We note at this point we can remove outliers from the clusters as is done in vcMSA, or we can use the Fréchet mean persistence diagram as a way of determining the outliers. For more information on Fréchet means (barycenters) of persistence diagrams, see here, and the example notebook provided. The rest of the implementation can be done following the Github repo for the papers. For example, we can now implement step (3) to find the reciprocal best hits inside each cluster using the following function:

from scipy.spatial.distance import cosine

def identify_rbh(hidden_states_matrices, threshold=0.8):
    """
    Identifies Reciprocal Best Hits (RBHs) based on cosine similarity.
    :param hidden_states_matrices: List of hidden states matrices for each protein.
    :param threshold: Cosine similarity threshold for considering a hit.
    :return: Dictionary of RBH pairs for each protein pair.
    """
    num_proteins = len(hidden_states_matrices)
    rbh_pairs = {}

    for i in range(num_proteins):
        for j in range(i + 1, num_proteins):
            max_similarity = {}
            protein_i, protein_j = hidden_states_matrices[i], hidden_states_matrices[j]

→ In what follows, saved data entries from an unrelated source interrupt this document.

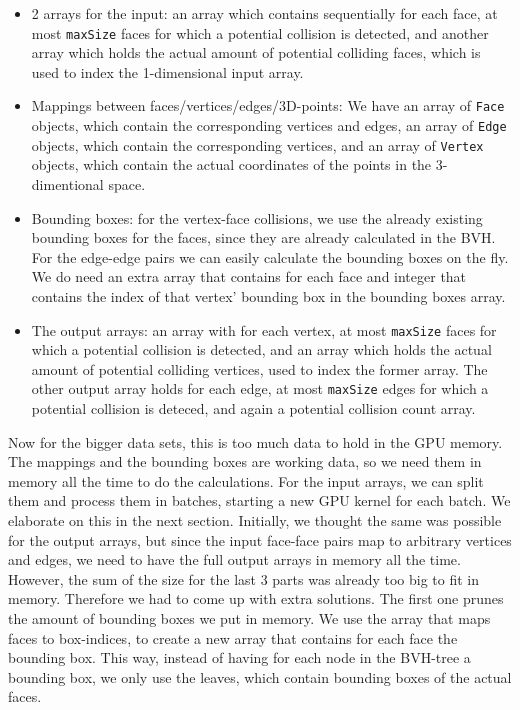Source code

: \begin{itemize}
	\item 2 arrays for the input: an array which contains sequentially for each face, at most \texttt{maxSize} faces for which a potential collision is detected, and another array which holds the actual amount of potential colliding faces, which is used to index the 1-dimensional input array.
	\item Mappings between faces/vertices/edges/3D-points: We have an array of \texttt{Face} objects, which contain the corresponding vertices and edges, an array of \texttt{Edge} objects, which contain the corresponding vertices, and an array of \texttt{Vertex} objects, which contain the actual coordinates of the points in the 3-dimentional space.
	\item Bounding boxes: for the vertex-face collisions, we use the already existing bounding boxes for the faces, since they are already calculated in the BVH. For the edge-edge pairs we can easily calculate the bounding boxes on the fly. We do need an extra array that contains for each face and integer that contains the index of that vertex' bounding box in the bounding boxes array.
	\item The output arrays: an array with for each vertex, at most \texttt{maxSize} faces for which a potential collision is detected, and an array which holds the actual amount of potential colliding vertices, used to index the former array. The other output array holds for each edge, at most \texttt{maxSize} edges for which a potential collision is deteced, and again a potential collision count array.
\end{itemize}

Now for the bigger data sets, this is too much data to hold in the GPU memory. The mappings and the bounding boxes are working data, so we need them in memory all the time to do the calculations. For the input arrays, we can split them and process them in batches, starting a new GPU kernel for each batch. We elaborate on this in the next section. Initially, we thought the same was possible for the output arrays, but since the input face-face pairs map to arbitrary vertices and edges, we need to have the full output arrays in memory all the time.\\

However, the sum of the size for the last 3 parts was already too big to fit in memory. Therefore we had to come up with extra solutions. The first one prunes the amount of bounding boxes we put in memory. We use the array that maps faces to box-indices, to create a new array that contains for each face the bounding box. This way, instead of having for each node in the BVH-tree a bounding box, we only use the leaves, which contain bounding boxes of the actual faces.\\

            # Compute cosine similarity between all pairs of amino acids
            for idx_i, amino_acid_i in enumerate(protein_i):
                for idx_j, amino_acid_j in enumerate(protein_j):
                    similarity = 1 - cosine(amino_acid_i, amino_acid_j)
                    if similarity > threshold:
                        max_similarity[(idx_i, i)] = max(similarity, max_similarity.get((idx_i, i), 0))
                        max_similarity[(idx_j, j)] = max(similarity, max_similarity.get((idx_j, j), 0))

            # Identify RBHs
            rbh_pairs[(i, j)] = [(idx_i, idx_j) for (idx_i, _), sim_i in max_similarity.items() 
                                 for (idx_j, _), sim_j in max_similarity.items() 
                                 if sim_i == sim_j and sim_i > threshold]

    return rbh_pairs

This will provide the cosine similarity between amino acid embedding vectors within each cluster and allow us to cluster the amino acids that have high similarity.

Conclusion

This new method (PHA) will serve as a replacement for traditional Multiple Sequence Alignement (MSA), and will be more robust and applicable to protein sequences with low sequence similarity or long indels. We note that this circumvents the need for an MSA algorithm, avoiding initial guide tree construction, intermediate pairwise alignments, gap penalties, and substitution matrices. Moreover, the added information from contextual embeddings leads to higher accuracy alignments for structurally similar proteins with low amino-acid similarity. This provides a major step forward in replacing MSAs with more robust methods that accomplish the same goal.

The question now arises, if protein language models like ESM-2 and ESMFold, which were trained on single sequences without MSA, coupled with more geometric methods like vcMSA or PHA can replace the usual MSAs, why don't we try to build this into our deep learning models to eliminate the need for MSAs altogether? It is the key reason that AlphaFold2 is so much slower than ESMFold, and is a huge bottleneck in terms of compute and time. While MSAs often provide improved accuracy on certain tasks, they are difficult or impossible to construct for many proteins. Moreover, for more complicated structures involving protein complexes interacting with small molecules, DNA or RNA, they are even more difficult to construct. Thus, having a model that uses an alternative method like PHA or vcMSA, or that circumvents the needs for them altogether would be very useful.